For newcomers, the name bandit comes from slot machines (known as one-armed bandits). You can think of it as something that can reward you (or not) every time you interact with it (pull its arm). The objective is, given a bunch of bandits that give different rewards, to identify the one that gives the highest ones, as fast as possible. As we start playing and continuously collect data about each bandit, the bandit algorithm helps us choose between exploiting the one that gave us the highest rewards so far and exploring others.
You and your friend have been using bandit algorithms to optimise which restaurants and movies to choose for your weekly movie night. So far, you have tried different bandits algorithms like Epsilon-Greedy, Optimistic Initial Values and Upper Confidence Bounds (UCB).
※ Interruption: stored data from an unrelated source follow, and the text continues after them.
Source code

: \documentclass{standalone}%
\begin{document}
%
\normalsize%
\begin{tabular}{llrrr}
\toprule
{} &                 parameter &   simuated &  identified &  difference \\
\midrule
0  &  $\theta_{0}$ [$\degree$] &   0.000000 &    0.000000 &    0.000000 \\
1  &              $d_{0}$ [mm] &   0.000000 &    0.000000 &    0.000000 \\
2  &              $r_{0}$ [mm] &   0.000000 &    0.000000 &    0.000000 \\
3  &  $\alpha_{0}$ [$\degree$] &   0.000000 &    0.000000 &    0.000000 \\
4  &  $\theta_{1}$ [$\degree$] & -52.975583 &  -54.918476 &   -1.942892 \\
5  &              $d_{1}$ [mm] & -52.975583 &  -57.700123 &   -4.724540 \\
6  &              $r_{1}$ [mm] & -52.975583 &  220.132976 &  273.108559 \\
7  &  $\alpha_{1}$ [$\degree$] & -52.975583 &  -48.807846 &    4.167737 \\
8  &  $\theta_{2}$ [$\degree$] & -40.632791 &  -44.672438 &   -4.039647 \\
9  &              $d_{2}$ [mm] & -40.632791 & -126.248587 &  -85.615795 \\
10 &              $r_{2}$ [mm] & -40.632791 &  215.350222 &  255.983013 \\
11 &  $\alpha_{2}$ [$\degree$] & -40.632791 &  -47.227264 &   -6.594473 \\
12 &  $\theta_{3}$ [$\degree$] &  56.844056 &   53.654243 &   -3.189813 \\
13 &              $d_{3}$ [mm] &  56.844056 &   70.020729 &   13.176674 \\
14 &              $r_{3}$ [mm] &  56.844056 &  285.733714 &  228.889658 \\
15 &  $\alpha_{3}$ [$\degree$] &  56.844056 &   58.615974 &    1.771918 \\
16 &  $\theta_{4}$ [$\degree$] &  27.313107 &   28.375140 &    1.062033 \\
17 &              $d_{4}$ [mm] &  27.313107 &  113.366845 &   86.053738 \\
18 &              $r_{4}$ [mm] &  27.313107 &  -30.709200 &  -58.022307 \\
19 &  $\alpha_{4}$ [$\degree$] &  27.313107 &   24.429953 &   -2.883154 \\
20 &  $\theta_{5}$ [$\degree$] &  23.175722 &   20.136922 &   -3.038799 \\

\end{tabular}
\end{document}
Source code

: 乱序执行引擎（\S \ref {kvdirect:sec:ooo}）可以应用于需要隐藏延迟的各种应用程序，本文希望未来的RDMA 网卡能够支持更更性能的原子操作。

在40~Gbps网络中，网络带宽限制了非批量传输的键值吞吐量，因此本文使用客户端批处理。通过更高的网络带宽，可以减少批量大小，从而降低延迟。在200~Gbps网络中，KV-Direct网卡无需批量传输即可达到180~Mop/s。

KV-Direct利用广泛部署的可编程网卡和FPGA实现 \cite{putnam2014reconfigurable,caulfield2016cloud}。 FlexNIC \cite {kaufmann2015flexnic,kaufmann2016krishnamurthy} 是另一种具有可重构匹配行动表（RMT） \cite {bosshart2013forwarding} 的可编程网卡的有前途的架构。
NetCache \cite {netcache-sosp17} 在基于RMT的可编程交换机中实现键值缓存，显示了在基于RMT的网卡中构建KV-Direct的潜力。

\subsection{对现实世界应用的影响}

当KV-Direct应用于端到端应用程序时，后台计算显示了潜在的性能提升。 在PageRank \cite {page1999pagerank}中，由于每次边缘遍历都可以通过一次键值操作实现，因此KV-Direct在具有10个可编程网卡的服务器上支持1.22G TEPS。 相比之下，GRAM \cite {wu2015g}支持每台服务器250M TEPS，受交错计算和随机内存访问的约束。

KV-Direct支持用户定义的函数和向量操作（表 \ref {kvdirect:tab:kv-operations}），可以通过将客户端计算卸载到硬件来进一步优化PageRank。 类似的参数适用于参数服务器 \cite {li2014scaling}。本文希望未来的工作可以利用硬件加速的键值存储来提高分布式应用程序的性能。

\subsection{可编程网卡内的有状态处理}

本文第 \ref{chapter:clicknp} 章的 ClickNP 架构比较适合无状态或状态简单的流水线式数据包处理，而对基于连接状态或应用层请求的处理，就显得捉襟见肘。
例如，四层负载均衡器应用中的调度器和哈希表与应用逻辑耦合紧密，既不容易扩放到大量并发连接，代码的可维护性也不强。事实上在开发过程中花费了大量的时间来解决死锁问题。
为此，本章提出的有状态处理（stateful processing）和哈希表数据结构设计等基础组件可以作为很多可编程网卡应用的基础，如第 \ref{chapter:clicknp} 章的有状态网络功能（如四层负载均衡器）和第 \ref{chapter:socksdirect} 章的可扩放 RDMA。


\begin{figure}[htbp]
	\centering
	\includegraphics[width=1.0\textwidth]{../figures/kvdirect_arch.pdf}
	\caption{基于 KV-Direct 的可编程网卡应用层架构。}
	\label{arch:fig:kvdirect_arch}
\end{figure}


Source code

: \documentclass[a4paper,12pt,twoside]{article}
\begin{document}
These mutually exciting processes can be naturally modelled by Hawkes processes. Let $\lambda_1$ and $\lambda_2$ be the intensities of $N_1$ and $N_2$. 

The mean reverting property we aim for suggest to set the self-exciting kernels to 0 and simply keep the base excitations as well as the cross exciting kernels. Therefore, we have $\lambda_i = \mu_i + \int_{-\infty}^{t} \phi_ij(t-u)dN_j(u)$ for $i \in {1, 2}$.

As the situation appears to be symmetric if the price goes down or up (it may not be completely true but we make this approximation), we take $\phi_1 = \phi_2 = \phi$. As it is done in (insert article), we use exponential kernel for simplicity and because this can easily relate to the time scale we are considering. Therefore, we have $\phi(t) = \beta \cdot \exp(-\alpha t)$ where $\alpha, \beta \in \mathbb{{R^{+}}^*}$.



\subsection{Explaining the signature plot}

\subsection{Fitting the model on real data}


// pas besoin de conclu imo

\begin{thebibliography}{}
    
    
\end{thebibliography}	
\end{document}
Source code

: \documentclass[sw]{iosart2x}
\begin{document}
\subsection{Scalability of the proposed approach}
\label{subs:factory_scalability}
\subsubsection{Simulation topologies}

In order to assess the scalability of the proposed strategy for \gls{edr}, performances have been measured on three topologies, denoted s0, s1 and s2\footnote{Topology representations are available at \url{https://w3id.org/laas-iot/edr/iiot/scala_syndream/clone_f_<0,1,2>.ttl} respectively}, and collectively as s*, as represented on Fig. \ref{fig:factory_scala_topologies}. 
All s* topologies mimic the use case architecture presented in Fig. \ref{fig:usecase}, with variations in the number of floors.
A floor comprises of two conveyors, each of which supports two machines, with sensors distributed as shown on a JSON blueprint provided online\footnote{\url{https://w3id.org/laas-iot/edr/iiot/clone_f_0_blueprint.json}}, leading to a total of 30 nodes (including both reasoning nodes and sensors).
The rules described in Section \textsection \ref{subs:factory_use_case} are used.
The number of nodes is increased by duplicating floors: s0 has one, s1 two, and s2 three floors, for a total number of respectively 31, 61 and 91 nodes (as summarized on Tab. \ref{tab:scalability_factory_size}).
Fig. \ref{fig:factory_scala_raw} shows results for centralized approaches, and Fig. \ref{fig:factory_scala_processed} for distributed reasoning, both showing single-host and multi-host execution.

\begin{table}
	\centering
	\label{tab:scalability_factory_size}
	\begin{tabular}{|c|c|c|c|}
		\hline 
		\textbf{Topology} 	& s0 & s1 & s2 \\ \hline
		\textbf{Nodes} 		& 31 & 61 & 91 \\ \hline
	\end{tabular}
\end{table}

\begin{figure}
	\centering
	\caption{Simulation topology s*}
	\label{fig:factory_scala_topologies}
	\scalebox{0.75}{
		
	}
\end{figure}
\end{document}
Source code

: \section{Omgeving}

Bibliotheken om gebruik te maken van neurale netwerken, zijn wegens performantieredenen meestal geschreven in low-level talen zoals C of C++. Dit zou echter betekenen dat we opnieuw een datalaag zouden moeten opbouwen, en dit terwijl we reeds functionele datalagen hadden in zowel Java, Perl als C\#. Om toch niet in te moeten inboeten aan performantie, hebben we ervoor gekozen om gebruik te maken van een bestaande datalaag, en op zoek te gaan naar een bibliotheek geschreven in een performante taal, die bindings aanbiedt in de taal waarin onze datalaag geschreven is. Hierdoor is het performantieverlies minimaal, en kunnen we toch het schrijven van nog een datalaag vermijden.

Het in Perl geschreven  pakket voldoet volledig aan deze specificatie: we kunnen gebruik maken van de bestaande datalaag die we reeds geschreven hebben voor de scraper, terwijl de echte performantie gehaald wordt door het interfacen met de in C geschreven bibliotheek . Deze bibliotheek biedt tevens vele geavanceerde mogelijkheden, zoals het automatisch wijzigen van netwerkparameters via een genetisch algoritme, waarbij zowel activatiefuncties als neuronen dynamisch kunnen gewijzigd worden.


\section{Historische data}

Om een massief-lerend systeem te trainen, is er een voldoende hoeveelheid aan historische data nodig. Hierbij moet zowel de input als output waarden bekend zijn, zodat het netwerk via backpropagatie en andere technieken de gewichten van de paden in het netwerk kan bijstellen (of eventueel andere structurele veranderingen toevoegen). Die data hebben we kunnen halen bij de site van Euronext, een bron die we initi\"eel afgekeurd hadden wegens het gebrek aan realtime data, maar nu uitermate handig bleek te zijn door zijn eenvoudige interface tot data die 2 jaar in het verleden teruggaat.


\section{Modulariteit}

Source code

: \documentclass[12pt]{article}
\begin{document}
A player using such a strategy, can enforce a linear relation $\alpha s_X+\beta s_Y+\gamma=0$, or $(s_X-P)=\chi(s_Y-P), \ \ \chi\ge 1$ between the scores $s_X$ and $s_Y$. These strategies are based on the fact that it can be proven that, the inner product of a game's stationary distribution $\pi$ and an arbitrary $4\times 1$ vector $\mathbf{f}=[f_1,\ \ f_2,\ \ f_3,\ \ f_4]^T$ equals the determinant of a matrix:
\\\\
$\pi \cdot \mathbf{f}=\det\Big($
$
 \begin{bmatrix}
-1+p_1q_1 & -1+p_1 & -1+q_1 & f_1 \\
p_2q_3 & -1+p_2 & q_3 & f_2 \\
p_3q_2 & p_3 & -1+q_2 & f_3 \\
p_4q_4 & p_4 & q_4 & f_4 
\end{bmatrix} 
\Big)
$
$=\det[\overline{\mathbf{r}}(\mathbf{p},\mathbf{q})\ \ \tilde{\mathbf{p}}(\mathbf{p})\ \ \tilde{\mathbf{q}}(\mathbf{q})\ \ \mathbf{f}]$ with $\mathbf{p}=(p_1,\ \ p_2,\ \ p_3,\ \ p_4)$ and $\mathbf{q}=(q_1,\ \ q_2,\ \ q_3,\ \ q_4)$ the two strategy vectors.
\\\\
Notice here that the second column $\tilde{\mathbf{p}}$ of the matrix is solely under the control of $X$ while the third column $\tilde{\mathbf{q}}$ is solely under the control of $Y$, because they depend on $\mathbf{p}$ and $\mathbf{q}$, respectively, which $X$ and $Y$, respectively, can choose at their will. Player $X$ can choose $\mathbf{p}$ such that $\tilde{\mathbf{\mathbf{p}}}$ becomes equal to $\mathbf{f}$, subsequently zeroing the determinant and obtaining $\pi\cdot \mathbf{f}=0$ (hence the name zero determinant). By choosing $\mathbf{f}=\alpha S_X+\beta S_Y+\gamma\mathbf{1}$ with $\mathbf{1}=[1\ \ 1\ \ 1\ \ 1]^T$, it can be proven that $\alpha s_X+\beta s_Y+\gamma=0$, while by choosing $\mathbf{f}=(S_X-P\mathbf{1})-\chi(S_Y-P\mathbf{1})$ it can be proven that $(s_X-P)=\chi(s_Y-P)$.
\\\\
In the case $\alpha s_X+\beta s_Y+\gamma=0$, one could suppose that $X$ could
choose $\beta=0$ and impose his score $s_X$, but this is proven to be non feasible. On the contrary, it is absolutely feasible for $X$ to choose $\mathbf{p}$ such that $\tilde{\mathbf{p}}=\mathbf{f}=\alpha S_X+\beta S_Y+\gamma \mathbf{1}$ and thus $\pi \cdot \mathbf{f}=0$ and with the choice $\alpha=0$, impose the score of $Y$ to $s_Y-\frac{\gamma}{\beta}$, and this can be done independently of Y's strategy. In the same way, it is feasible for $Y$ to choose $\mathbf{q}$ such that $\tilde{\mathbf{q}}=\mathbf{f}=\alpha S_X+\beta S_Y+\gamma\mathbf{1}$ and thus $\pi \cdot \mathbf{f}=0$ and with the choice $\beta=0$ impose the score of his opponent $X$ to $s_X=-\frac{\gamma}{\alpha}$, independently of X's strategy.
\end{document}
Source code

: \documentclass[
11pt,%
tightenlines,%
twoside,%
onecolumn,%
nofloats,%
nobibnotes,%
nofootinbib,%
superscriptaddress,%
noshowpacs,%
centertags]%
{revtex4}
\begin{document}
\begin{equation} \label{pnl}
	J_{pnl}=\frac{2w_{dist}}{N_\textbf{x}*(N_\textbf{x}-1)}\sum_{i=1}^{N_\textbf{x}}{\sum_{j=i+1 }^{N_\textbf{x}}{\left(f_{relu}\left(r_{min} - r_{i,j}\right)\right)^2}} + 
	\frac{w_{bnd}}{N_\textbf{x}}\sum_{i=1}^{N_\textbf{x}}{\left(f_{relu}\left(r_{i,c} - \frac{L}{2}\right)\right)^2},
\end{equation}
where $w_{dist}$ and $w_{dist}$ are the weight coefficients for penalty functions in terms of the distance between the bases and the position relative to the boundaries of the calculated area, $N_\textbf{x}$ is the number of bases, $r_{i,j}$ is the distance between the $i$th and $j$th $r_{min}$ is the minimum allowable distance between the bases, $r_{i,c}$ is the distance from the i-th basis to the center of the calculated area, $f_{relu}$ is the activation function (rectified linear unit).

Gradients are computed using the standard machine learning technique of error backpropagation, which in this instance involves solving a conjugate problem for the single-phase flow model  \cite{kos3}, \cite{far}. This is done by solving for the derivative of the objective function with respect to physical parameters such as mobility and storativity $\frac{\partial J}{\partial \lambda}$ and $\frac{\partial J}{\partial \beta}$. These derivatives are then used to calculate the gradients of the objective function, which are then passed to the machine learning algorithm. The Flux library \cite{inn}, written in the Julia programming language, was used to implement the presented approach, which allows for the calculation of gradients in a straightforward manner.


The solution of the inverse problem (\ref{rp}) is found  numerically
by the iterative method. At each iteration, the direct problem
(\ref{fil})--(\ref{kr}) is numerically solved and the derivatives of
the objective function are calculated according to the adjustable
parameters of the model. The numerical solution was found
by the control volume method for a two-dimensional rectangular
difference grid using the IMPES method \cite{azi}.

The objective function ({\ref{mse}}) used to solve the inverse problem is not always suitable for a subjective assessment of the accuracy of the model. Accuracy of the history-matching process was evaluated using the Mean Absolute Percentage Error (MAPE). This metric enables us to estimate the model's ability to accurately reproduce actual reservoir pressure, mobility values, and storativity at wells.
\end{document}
You’ve found the UCB1-Tuned algorithm to work slightly better than the rest, for both Bernoulli and Normal rewards, and have ended up using it for the last few months.
Even though your movie nights have been going great with the choices made by UCB1-Tuned, you miss the thrill of trying a new algorithm out.
“Have you heard of Thompson Sampling?” your friend asks.
Excited you pick up your phone and start reading about it.